━━━ GIVEN DATA ━━━

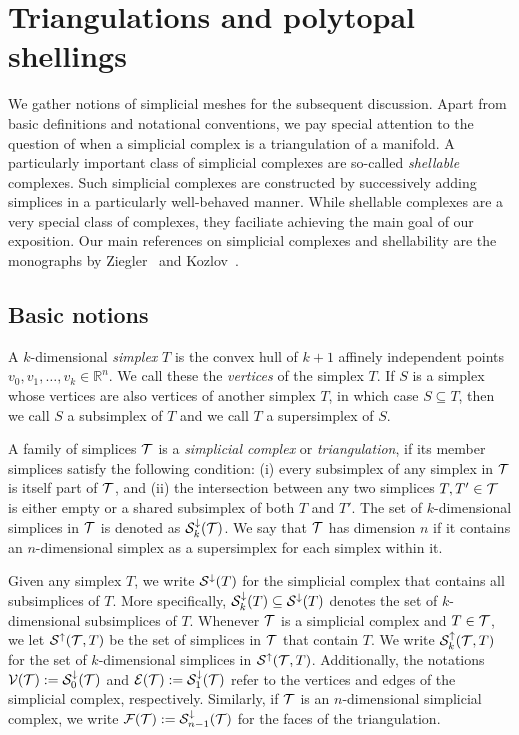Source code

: \documentclass[a4paper]{amsart}
\begin{document}
\cite{ern2021finite}

\section{Triangulations and polytopal shellings}

We gather notions of simplicial meshes for the subsequent discussion. 
Apart from basic definitions and notational conventions, we pay special attention to the question of when a simplicial complex is a triangulation of a manifold. 
A particularly important class of simplicial complexes are so-called \emph{shellable} complexes. Such simplicial complexes are constructed by successively adding simplices in a particularly well-behaved manner. While shellable complexes are a very special class of complexes, they faciliate achieving the main goal of our exposition.
Our main references on simplicial complexes and shellability are the monographs by Ziegler~\cite{ziegler2012lectures} and Kozlov~\cite{kozlov2008combinatorial}. 


\subsection{Basic notions}

A ${k}$-dimensional \emph{simplex} $T$ is the convex hull of ${k}+1$ affinely independent points $v_0, v_1, \ldots, v_{{k}} \in \mathbb{R}^{n}$. We call these the \emph{vertices} of the simplex $T$. 
If $S$ is a simplex whose vertices are also vertices of another simplex $T$, in which case $S \subseteq T$, 
then we call $S$ a subsimplex of $T$ and we call $T$ a supersimplex of $S$. 

A family of simplices ${\mathcal T}$ is a \emph{simplicial complex} or \emph{triangulation}, if its member simplices satisfy the following condition: 
(i) every subsimplex of any simplex in ${\mathcal T}$ is itself part of ${\mathcal T}$, and (ii) the intersection between any two simplices $T, T' \in {\mathcal T}$ is either empty or a shared subsimplex of both $T$ and $T'$. 
The set of $k$-dimensional simplices in ${\mathcal T}$ is denoted as ${\mathcal S}^{\downarrow}_{{k}}({\mathcal T})$. 
We say that ${\mathcal T}$ has dimension $n$ if it contains an $n$-dimensional simplex as a supersimplex for each simplex within it. 

Given any simplex $T$, we write ${\mathcal S}^{\downarrow}(T)$ for the simplicial complex that contains all subsimplices of $T$. 
More specifically, ${\mathcal S}^{\downarrow}_{{k}}(T) \subseteq {\mathcal S}^{\downarrow}(T)$ denotes the set of $k$-dimensional subsimplices of $T$. 
Whenever ${\mathcal T}$ is a simplicial complex and $T \in {\mathcal T}$, we let ${\mathcal S}^{\uparrow}({\mathcal T},T)$ be the set of simplices in ${\mathcal T}$ that contain $T$.
We write ${\mathcal S}^{\uparrow}_{k}({\mathcal T},T)$ for the set of $k$-dimensional simplices in ${\mathcal S}^{\uparrow}({\mathcal T},T)$. 
Additionally, the notations ${\mathcal V}({\mathcal T}) := {\mathcal S}^{\downarrow}_{0}({\mathcal T})$ and ${\mathcal E}({\mathcal T}) := {\mathcal S}^{\downarrow}_{1}({\mathcal T})$ refer to the vertices and edges of the simplicial complex, respectively. Similarly, if ${\mathcal T}$ is an $n$-dimensional simplicial complex, we write ${\mathcal F}({\mathcal T}) := {\mathcal S}^{\downarrow}_{n-1}({\mathcal T})$ for the faces of the triangulation. 
\end{document}

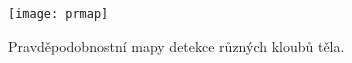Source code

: \begin{figure}[h]\centering
    \texttt{[image: prmap]}
    \caption{
        \centering\small
        Pravděpodobnostní mapy detekce různých kloubů těla.
    }
    \label{fig:prmap}
\end{figure}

━━━

**TASK INSTRUCTIONS:** If a picture appears in the data, omit it; transcribe all the rest exactly.

**SOLUTION:**
Source code

: \documentclass[a4paper]{amsart}
\begin{document}
\cite{ern2021finite}

\section{Triangulations and polytopal shellings}

We gather notions of simplicial meshes for the subsequent discussion. 
Apart from basic definitions and notational conventions, we pay special attention to the question of when a simplicial complex is a triangulation of a manifold. 
A particularly important class of simplicial complexes are so-called \emph{shellable} complexes. Such simplicial complexes are constructed by successively adding simplices in a particularly well-behaved manner. While shellable complexes are a very special class of complexes, they faciliate achieving the main goal of our exposition.
Our main references on simplicial complexes and shellability are the monographs by Ziegler~\cite{ziegler2012lectures} and Kozlov~\cite{kozlov2008combinatorial}. 


\subsection{Basic notions}

A ${k}$-dimensional \emph{simplex} $T$ is the convex hull of ${k}+1$ affinely independent points $v_0, v_1, \ldots, v_{{k}} \in \mathbb{R}^{n}$. We call these the \emph{vertices} of the simplex $T$. 
If $S$ is a simplex whose vertices are also vertices of another simplex $T$, in which case $S \subseteq T$, 
then we call $S$ a subsimplex of $T$ and we call $T$ a supersimplex of $S$. 

A family of simplices ${\mathcal T}$ is a \emph{simplicial complex} or \emph{triangulation}, if its member simplices satisfy the following condition: 
(i) every subsimplex of any simplex in ${\mathcal T}$ is itself part of ${\mathcal T}$, and (ii) the intersection between any two simplices $T, T' \in {\mathcal T}$ is either empty or a shared subsimplex of both $T$ and $T'$. 
The set of $k$-dimensional simplices in ${\mathcal T}$ is denoted as ${\mathcal S}^{\downarrow}_{{k}}({\mathcal T})$. 
We say that ${\mathcal T}$ has dimension $n$ if it contains an $n$-dimensional simplex as a supersimplex for each simplex within it. 

Given any simplex $T$, we write ${\mathcal S}^{\downarrow}(T)$ for the simplicial complex that contains all subsimplices of $T$. 
More specifically, ${\mathcal S}^{\downarrow}_{{k}}(T) \subseteq {\mathcal S}^{\downarrow}(T)$ denotes the set of $k$-dimensional subsimplices of $T$. 
Whenever ${\mathcal T}$ is a simplicial complex and $T \in {\mathcal T}$, we let ${\mathcal S}^{\uparrow}({\mathcal T},T)$ be the set of simplices in ${\mathcal T}$ that contain $T$.
We write ${\mathcal S}^{\uparrow}_{k}({\mathcal T},T)$ for the set of $k$-dimensional simplices in ${\mathcal S}^{\uparrow}({\mathcal T},T)$. 
Additionally, the notations ${\mathcal V}({\mathcal T}) := {\mathcal S}^{\downarrow}_{0}({\mathcal T})$ and ${\mathcal E}({\mathcal T}) := {\mathcal S}^{\downarrow}_{1}({\mathcal T})$ refer to the vertices and edges of the simplicial complex, respectively. Similarly, if ${\mathcal T}$ is an $n$-dimensional simplicial complex, we write ${\mathcal F}({\mathcal T}) := {\mathcal S}^{\downarrow}_{n-1}({\mathcal T})$ for the faces of the triangulation. 
\end{document}

Source code

: \begin{figure}[h]\centering
    \texttt{[image: prmap]}
    \caption{
        \centering\small
        Pravděpodobnostní mapy detekce různých kloubů těla.
    }
    \label{fig:prmap}
\end{figure}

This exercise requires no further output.